Urine flow rate F_urine is then:

$${\mathrm{F}}_{\text{urine}}={\mathrm{F}}_{\text{out}\_\text{dct}}{\ast \mathrm{N}}_{\text{nephrons}}\ast (1-{\eta }_{\text{water},\text{cnt}/\text{cd}})$$ (18)

Cardiovascular function

Renal and systemic hemodynamics are integrally linked, and many modeling questions involve understanding the systemic impact of alterations in renal function. Thus, it is necessary to connect the loop between renal function and blood volume, cardiac output, and mean arterial pressure (Figure 1, top right). Here we present a simplistic model of cardiac function sufficient for many research questions. For questions where a detailed representation of cardiac and vascular hemodynamics is critical, one could replace this portion with a more detailed model of cardiovascular hemodynamics (e.g., refs. 24, 25).
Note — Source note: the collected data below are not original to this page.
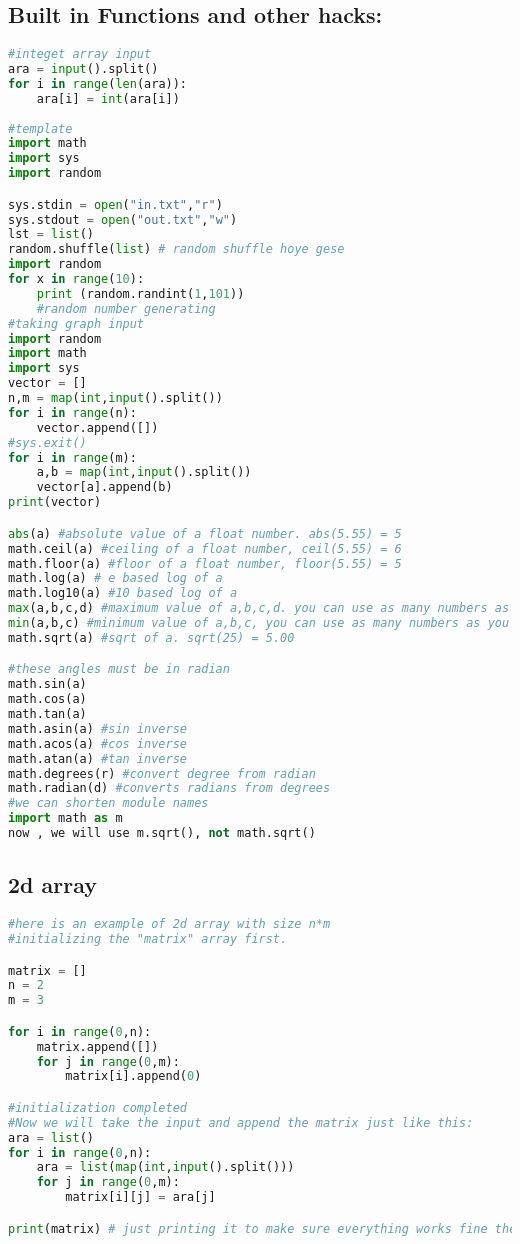 \documentclass[12pt]{article}
\begin{document}
\subsection{Built in Functions and other hacks:}
\begin{lstlisting}[language=Python,tabsize=3]
#integet array input
ara = input().split()
for i in range(len(ara)):
	ara[i] = int(ara[i])
	
#template
import math
import sys
import random

sys.stdin = open("in.txt","r")
sys.stdout = open("out.txt","w")
lst = list()
random.shuffle(list) # random shuffle hoye gese 
import random
for x in range(10):
    print (random.randint(1,101))
    #random number generating 
#taking graph input
import random 
import math 
import sys
vector = []
n,m = map(int,input().split())
for i in range(n):
	vector.append([])
#sys.exit()
for i in range(m):
	a,b = map(int,input().split())
	vector[a].append(b)
print(vector)

abs(a) #absolute value of a float number. abs(5.55) = 5
math.ceil(a) #ceiling of a float number, ceil(5.55) = 6
math.floor(a) #floor of a float number, floor(5.55) = 5
math.log(a) # e based log of a
math.log10(a) #10 based log of a
max(a,b,c,d) #maximum value of a,b,c,d. you can use as many numbers as you can
min(a,b,c) #minimum value of a,b,c, you can use as many numbers as you can 
math.sqrt(a) #sqrt of a. sqrt(25) = 5.00

#these angles must be in radian
math.sin(a)
math.cos(a)
math.tan(a)
math.asin(a) #sin inverse
math.acos(a) #cos inverse
math.atan(a) #tan inverse
math.degrees(r) #convert degree from radian
math.radian(d) #converts radians from degrees
#we can shorten module names
import math as m
now , we will use m.sqrt(), not math.sqrt()
\end{lstlisting}
\subsection{2d array}
\begin{lstlisting}[language=Python,tabsize=3]
#here is an example of 2d array with size n*m
#initializing the "matrix" array first. 

matrix = []
n = 2
m = 3

for i in range(0,n):
    matrix.append([])
    for j in range(0,m):
        matrix[i].append(0)

#initialization completed
#Now we will take the input and append the matrix just like this:
ara = list()
for i in range(0,n):
	ara = list(map(int,input().split()))
	for j in range(0,m):
		matrix[i][j] = ara[j]

print(matrix) # just printing it to make sure everything works fine there
\end{lstlisting}
\end{document}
Systemic water and Na dynamics are modeled with a two‐compartment model of blood and extracellular fluid (ECF), where exchange occurs along an Na concentration gradient. Exchange with the intracellular space is not considered. Blood Na content (M_Na,blood) is determined by the time integral of the difference between Na intake and excretion rates, as well as transfer of Na between blood and ECF along the concentration gradient.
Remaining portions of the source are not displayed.